Task description — When you write the records again, keep every line exactly as it was.

Provided data —

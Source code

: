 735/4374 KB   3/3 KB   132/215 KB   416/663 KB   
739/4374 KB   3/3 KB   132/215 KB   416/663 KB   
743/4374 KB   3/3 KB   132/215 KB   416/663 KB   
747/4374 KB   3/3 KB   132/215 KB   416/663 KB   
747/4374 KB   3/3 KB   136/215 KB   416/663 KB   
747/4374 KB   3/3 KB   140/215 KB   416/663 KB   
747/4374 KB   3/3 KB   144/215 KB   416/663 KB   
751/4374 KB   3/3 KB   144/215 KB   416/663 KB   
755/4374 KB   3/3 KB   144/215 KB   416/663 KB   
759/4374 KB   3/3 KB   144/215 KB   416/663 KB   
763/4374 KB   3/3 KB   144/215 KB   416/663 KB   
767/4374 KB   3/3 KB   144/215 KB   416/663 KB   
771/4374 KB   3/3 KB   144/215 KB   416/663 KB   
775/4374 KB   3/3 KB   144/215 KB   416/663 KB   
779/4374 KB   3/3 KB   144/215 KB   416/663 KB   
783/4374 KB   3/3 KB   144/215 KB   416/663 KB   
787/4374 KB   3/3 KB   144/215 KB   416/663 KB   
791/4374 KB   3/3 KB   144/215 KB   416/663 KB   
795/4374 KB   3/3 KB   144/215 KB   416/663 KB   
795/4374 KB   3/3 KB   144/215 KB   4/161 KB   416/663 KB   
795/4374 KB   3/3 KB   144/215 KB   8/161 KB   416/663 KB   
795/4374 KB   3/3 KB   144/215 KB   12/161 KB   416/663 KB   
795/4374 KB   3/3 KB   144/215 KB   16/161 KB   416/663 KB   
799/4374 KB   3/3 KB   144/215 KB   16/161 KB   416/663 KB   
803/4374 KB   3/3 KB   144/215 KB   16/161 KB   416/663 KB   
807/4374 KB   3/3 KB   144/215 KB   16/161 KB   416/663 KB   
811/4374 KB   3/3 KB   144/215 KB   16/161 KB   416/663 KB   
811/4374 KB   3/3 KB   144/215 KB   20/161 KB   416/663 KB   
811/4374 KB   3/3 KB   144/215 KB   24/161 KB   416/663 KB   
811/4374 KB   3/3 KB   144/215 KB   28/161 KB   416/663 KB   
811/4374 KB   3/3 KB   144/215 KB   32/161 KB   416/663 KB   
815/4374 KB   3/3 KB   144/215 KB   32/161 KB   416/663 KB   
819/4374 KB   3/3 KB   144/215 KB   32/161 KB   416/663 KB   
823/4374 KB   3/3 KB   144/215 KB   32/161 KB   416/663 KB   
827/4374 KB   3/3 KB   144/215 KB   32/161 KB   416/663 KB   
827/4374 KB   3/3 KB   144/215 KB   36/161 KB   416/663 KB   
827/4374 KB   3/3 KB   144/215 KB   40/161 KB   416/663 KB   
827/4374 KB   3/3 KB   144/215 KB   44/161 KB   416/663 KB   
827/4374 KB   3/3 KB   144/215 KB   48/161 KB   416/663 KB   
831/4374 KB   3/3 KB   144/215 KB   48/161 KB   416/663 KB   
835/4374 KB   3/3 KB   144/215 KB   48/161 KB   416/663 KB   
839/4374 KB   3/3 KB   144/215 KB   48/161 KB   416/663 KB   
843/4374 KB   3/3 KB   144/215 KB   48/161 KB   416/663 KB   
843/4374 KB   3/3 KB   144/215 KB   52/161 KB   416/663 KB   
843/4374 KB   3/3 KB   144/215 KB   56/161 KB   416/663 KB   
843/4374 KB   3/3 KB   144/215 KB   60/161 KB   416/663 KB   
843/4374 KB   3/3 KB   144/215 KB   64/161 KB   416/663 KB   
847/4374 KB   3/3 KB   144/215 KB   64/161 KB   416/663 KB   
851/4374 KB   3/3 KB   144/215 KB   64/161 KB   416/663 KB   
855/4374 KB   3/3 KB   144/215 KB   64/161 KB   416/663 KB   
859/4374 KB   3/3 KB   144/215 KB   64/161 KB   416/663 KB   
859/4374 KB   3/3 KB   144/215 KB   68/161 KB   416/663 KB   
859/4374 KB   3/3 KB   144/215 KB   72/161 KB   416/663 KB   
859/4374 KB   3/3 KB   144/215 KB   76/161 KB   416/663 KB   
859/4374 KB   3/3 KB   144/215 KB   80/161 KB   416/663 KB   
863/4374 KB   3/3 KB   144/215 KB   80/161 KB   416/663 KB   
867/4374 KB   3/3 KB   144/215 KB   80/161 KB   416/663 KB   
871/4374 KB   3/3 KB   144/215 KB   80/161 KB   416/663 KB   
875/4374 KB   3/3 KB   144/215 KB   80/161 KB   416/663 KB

Answer to the problem —
Source code

: 735/4374 KB   3/3 KB   132/215 KB   416/663 KB   
739/4374 KB   3/3 KB   132/215 KB   416/663 KB   
743/4374 KB   3/3 KB   132/215 KB   416/663 KB   
747/4374 KB   3/3 KB   132/215 KB   416/663 KB   
747/4374 KB   3/3 KB   136/215 KB   416/663 KB   
747/4374 KB   3/3 KB   140/215 KB   416/663 KB   
747/4374 KB   3/3 KB   144/215 KB   416/663 KB   
751/4374 KB   3/3 KB   144/215 KB   416/663 KB   
755/4374 KB   3/3 KB   144/215 KB   416/663 KB   
759/4374 KB   3/3 KB   144/215 KB   416/663 KB   
763/4374 KB   3/3 KB   144/215 KB   416/663 KB   
767/4374 KB   3/3 KB   144/215 KB   416/663 KB   
771/4374 KB   3/3 KB   144/215 KB   416/663 KB   
775/4374 KB   3/3 KB   144/215 KB   416/663 KB   
779/4374 KB   3/3 KB   144/215 KB   416/663 KB   
783/4374 KB   3/3 KB   144/215 KB   416/663 KB   
787/4374 KB   3/3 KB   144/215 KB   416/663 KB   
791/4374 KB   3/3 KB   144/215 KB   416/663 KB   
795/4374 KB   3/3 KB   144/215 KB   416/663 KB   
795/4374 KB   3/3 KB   144/215 KB   4/161 KB   416/663 KB   
795/4374 KB   3/3 KB   144/215 KB   8/161 KB   416/663 KB   
795/4374 KB   3/3 KB   144/215 KB   12/161 KB   416/663 KB   
795/4374 KB   3/3 KB   144/215 KB   16/161 KB   416/663 KB   
799/4374 KB   3/3 KB   144/215 KB   16/161 KB   416/663 KB   
803/4374 KB   3/3 KB   144/215 KB   16/161 KB   416/663 KB   
807/4374 KB   3/3 KB   144/215 KB   16/161 KB   416/663 KB   
811/4374 KB   3/3 KB   144/215 KB   16/161 KB   416/663 KB   
811/4374 KB   3/3 KB   144/215 KB   20/161 KB   416/663 KB   
811/4374 KB   3/3 KB   144/215 KB   24/161 KB   416/663 KB   
811/4374 KB   3/3 KB   144/215 KB   28/161 KB   416/663 KB   
811/4374 KB   3/3 KB   144/215 KB   32/161 KB   416/663 KB   
815/4374 KB   3/3 KB   144/215 KB   32/161 KB   416/663 KB   
819/4374 KB   3/3 KB   144/215 KB   32/161 KB   416/663 KB   
823/4374 KB   3/3 KB   144/215 KB   32/161 KB   416/663 KB   
827/4374 KB   3/3 KB   144/215 KB   32/161 KB   416/663 KB   
827/4374 KB   3/3 KB   144/215 KB   36/161 KB   416/663 KB   
827/4374 KB   3/3 KB   144/215 KB   40/161 KB   416/663 KB   
827/4374 KB   3/3 KB   144/215 KB   44/161 KB   416/663 KB   
827/4374 KB   3/3 KB   144/215 KB   48/161 KB   416/663 KB   
831/4374 KB   3/3 KB   144/215 KB   48/161 KB   416/663 KB   
835/4374 KB   3/3 KB   144/215 KB   48/161 KB   416/663 KB   
839/4374 KB   3/3 KB   144/215 KB   48/161 KB   416/663 KB   
843/4374 KB   3/3 KB   144/215 KB   48/161 KB   416/663 KB   
843/4374 KB   3/3 KB   144/215 KB   52/161 KB   416/663 KB   
843/4374 KB   3/3 KB   144/215 KB   56/161 KB   416/663 KB   
843/4374 KB   3/3 KB   144/215 KB   60/161 KB   416/663 KB   
843/4374 KB   3/3 KB   144/215 KB   64/161 KB   416/663 KB   
847/4374 KB   3/3 KB   144/215 KB   64/161 KB   416/663 KB   
851/4374 KB   3/3 KB   144/215 KB   64/161 KB   416/663 KB   
855/4374 KB   3/3 KB   144/215 KB   64/161 KB   416/663 KB   
859/4374 KB   3/3 KB   144/215 KB   64/161 KB   416/663 KB   
859/4374 KB   3/3 KB   144/215 KB   68/161 KB   416/663 KB   
859/4374 KB   3/3 KB   144/215 KB   72/161 KB   416/663 KB   
859/4374 KB   3/3 KB   144/215 KB   76/161 KB   416/663 KB   
859/4374 KB   3/3 KB   144/215 KB   80/161 KB   416/663 KB   
863/4374 KB   3/3 KB   144/215 KB   80/161 KB   416/663 KB   
867/4374 KB   3/3 KB   144/215 KB   80/161 KB   416/663 KB   
871/4374 KB   3/3 KB   144/215 KB   80/161 KB   416/663 KB   
875/4374 KB   3/3 KB   144/215 KB   80/161 KB   416/663 KB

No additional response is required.